• [Exercise instructions] Write out every entry exactly as it stands.

• [Data records]
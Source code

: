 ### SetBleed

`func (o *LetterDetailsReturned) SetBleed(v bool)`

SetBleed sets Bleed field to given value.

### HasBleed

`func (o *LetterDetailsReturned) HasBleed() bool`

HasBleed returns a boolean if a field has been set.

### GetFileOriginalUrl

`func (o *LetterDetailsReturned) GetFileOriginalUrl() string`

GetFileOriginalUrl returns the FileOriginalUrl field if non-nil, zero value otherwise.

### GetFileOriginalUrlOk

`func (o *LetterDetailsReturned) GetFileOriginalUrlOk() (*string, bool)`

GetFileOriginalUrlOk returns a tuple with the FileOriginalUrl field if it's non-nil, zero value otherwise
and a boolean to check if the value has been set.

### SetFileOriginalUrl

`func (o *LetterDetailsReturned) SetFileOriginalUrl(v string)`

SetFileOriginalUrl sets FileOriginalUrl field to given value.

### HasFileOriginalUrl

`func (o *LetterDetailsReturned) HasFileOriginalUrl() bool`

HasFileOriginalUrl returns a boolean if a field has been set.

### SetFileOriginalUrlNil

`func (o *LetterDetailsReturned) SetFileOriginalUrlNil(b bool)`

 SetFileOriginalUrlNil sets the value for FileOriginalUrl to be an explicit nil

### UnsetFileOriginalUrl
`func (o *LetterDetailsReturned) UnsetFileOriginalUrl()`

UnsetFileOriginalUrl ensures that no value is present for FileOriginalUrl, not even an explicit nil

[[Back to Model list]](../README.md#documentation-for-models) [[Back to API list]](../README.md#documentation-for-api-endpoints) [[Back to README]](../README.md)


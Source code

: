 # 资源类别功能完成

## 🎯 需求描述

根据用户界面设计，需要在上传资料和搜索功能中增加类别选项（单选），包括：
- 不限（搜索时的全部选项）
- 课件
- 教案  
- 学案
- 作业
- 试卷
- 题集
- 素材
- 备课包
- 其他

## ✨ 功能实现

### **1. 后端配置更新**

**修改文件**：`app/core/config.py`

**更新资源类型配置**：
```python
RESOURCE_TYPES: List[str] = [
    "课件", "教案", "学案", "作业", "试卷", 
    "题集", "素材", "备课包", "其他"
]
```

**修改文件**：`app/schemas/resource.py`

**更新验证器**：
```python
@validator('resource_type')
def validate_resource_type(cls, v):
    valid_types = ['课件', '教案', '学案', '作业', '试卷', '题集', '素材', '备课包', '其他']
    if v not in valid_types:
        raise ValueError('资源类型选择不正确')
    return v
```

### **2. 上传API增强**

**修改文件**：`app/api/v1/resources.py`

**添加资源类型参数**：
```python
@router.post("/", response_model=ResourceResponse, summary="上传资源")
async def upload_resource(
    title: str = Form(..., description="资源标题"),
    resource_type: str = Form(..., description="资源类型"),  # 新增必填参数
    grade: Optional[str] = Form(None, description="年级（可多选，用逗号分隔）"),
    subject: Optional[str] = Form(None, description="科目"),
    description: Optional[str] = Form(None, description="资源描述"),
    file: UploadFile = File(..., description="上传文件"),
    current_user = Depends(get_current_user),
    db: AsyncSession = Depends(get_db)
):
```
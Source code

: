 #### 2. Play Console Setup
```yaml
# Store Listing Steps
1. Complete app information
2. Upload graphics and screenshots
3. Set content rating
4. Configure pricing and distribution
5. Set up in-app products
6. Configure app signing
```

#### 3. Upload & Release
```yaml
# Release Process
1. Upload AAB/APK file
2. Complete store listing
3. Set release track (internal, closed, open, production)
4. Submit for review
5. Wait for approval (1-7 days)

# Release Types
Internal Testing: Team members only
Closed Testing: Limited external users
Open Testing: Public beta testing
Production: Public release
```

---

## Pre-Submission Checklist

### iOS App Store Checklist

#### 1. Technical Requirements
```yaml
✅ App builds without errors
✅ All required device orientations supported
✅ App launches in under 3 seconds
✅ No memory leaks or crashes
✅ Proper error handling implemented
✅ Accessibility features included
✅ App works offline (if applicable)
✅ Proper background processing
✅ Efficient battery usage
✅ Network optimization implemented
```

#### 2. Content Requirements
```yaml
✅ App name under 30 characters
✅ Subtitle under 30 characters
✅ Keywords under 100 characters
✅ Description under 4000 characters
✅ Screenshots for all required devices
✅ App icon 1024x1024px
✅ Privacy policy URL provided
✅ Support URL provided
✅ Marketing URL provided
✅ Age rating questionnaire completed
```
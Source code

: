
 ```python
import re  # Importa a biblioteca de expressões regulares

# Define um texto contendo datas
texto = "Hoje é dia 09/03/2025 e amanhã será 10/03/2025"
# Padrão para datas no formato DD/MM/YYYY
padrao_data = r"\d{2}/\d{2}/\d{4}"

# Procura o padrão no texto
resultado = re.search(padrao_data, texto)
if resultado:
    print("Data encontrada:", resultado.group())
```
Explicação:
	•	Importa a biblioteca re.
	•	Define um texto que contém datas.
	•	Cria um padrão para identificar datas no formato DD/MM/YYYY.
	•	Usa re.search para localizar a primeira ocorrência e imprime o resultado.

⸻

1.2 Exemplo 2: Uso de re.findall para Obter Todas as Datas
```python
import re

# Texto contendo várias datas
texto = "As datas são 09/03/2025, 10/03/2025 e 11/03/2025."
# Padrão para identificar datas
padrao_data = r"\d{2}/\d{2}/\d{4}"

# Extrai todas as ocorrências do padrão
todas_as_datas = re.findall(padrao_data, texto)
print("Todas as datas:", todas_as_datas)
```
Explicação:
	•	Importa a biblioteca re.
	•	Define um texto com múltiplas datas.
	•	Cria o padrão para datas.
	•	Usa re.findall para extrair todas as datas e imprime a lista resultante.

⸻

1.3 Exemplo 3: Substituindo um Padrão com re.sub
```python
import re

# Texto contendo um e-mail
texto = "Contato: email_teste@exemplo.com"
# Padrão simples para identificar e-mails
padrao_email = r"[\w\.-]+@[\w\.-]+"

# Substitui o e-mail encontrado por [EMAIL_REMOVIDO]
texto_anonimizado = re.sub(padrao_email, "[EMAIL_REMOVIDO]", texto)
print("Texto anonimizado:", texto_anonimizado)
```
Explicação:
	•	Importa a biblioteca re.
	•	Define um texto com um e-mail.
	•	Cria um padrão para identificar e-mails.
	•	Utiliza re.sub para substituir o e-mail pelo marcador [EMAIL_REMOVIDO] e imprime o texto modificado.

• [Solved problem]
Source code

: ### SetBleed

`func (o *LetterDetailsReturned) SetBleed(v bool)`

SetBleed sets Bleed field to given value.

### HasBleed

`func (o *LetterDetailsReturned) HasBleed() bool`

HasBleed returns a boolean if a field has been set.

### GetFileOriginalUrl

`func (o *LetterDetailsReturned) GetFileOriginalUrl() string`

GetFileOriginalUrl returns the FileOriginalUrl field if non-nil, zero value otherwise.

### GetFileOriginalUrlOk

`func (o *LetterDetailsReturned) GetFileOriginalUrlOk() (*string, bool)`

GetFileOriginalUrlOk returns a tuple with the FileOriginalUrl field if it's non-nil, zero value otherwise
and a boolean to check if the value has been set.

### SetFileOriginalUrl

`func (o *LetterDetailsReturned) SetFileOriginalUrl(v string)`

SetFileOriginalUrl sets FileOriginalUrl field to given value.

### HasFileOriginalUrl

`func (o *LetterDetailsReturned) HasFileOriginalUrl() bool`

HasFileOriginalUrl returns a boolean if a field has been set.

### SetFileOriginalUrlNil

`func (o *LetterDetailsReturned) SetFileOriginalUrlNil(b bool)`

 SetFileOriginalUrlNil sets the value for FileOriginalUrl to be an explicit nil

### UnsetFileOriginalUrl
`func (o *LetterDetailsReturned) UnsetFileOriginalUrl()`

UnsetFileOriginalUrl ensures that no value is present for FileOriginalUrl, not even an explicit nil

[[Back to Model list]](../README.md#documentation-for-models) [[Back to API list]](../README.md#documentation-for-api-endpoints) [[Back to README]](../README.md)


Source code

: # 资源类别功能完成

## 🎯 需求描述

根据用户界面设计，需要在上传资料和搜索功能中增加类别选项（单选），包括：
- 不限（搜索时的全部选项）
- 课件
- 教案  
- 学案
- 作业
- 试卷
- 题集
- 素材
- 备课包
- 其他

## ✨ 功能实现

### **1. 后端配置更新**

**修改文件**：`app/core/config.py`

**更新资源类型配置**：
```python
RESOURCE_TYPES: List[str] = [
    "课件", "教案", "学案", "作业", "试卷", 
    "题集", "素材", "备课包", "其他"
]
```

**修改文件**：`app/schemas/resource.py`

**更新验证器**：
```python
@validator('resource_type')
def validate_resource_type(cls, v):
    valid_types = ['课件', '教案', '学案', '作业', '试卷', '题集', '素材', '备课包', '其他']
    if v not in valid_types:
        raise ValueError('资源类型选择不正确')
    return v
```

### **2. 上传API增强**

**修改文件**：`app/api/v1/resources.py`

**添加资源类型参数**：
```python
@router.post("/", response_model=ResourceResponse, summary="上传资源")
async def upload_resource(
    title: str = Form(..., description="资源标题"),
    resource_type: str = Form(..., description="资源类型"),  # 新增必填参数
    grade: Optional[str] = Form(None, description="年级（可多选，用逗号分隔）"),
    subject: Optional[str] = Form(None, description="科目"),
    description: Optional[str] = Form(None, description="资源描述"),
    file: UploadFile = File(..., description="上传文件"),
    current_user = Depends(get_current_user),
    db: AsyncSession = Depends(get_db)
):
```
Source code

: #### 2. Play Console Setup
```yaml
# Store Listing Steps
1. Complete app information
2. Upload graphics and screenshots
3. Set content rating
4. Configure pricing and distribution
5. Set up in-app products
6. Configure app signing
```

#### 3. Upload & Release
```yaml
# Release Process
1. Upload AAB/APK file
2. Complete store listing
3. Set release track (internal, closed, open, production)
4. Submit for review
5. Wait for approval (1-7 days)

# Release Types
Internal Testing: Team members only
Closed Testing: Limited external users
Open Testing: Public beta testing
Production: Public release
```

---

## Pre-Submission Checklist

### iOS App Store Checklist

#### 1. Technical Requirements
```yaml
✅ App builds without errors
✅ All required device orientations supported
✅ App launches in under 3 seconds
✅ No memory leaks or crashes
✅ Proper error handling implemented
✅ Accessibility features included
✅ App works offline (if applicable)
✅ Proper background processing
✅ Efficient battery usage
✅ Network optimization implemented
```

#### 2. Content Requirements
```yaml
✅ App name under 30 characters
✅ Subtitle under 30 characters
✅ Keywords under 100 characters
✅ Description under 4000 characters
✅ Screenshots for all required devices
✅ App icon 1024x1024px
✅ Privacy policy URL provided
✅ Support URL provided
✅ Marketing URL provided
✅ Age rating questionnaire completed
```
Source code

:
 ```python
import re  # Importa a biblioteca de expressões regulares

# Define um texto contendo datas
texto = "Hoje é dia 09/03/2025 e amanhã será 10/03/2025"
# Padrão para datas no formato DD/MM/YYYY
padrao_data = r"\d{2}/\d{2}/\d{4}"

# Procura o padrão no texto
resultado = re.search(padrao_data, texto)
if resultado:
    print("Data encontrada:", resultado.group())
```
Explicação:
	•	Importa a biblioteca re.
	•	Define um texto que contém datas.
	•	Cria um padrão para identificar datas no formato DD/MM/YYYY.
	•	Usa re.search para localizar a primeira ocorrência e imprime o resultado.

⸻

1.2 Exemplo 2: Uso de re.findall para Obter Todas as Datas
```python
import re

# Texto contendo várias datas
texto = "As datas são 09/03/2025, 10/03/2025 e 11/03/2025."
# Padrão para identificar datas
padrao_data = r"\d{2}/\d{2}/\d{4}"

# Extrai todas as ocorrências do padrão
todas_as_datas = re.findall(padrao_data, texto)
print("Todas as datas:", todas_as_datas)
```
Explicação:
	•	Importa a biblioteca re.
	•	Define um texto com múltiplas datas.
	•	Cria o padrão para datas.
	•	Usa re.findall para extrair todas as datas e imprime a lista resultante.

⸻

1.3 Exemplo 3: Substituindo um Padrão com re.sub
```python
import re

# Texto contendo um e-mail
texto = "Contato: email_teste@exemplo.com"
# Padrão simples para identificar e-mails
padrao_email = r"[\w\.-]+@[\w\.-]+"

# Substitui o e-mail encontrado por [EMAIL_REMOVIDO]
texto_anonimizado = re.sub(padrao_email, "[EMAIL_REMOVIDO]", texto)
print("Texto anonimizado:", texto_anonimizado)
```
Explicação:
	•	Importa a biblioteca re.
	•	Define um texto com um e-mail.
	•	Cria um padrão para identificar e-mails.
	•	Utiliza re.sub para substituir o e-mail pelo marcador [EMAIL_REMOVIDO] e imprime o texto modificado.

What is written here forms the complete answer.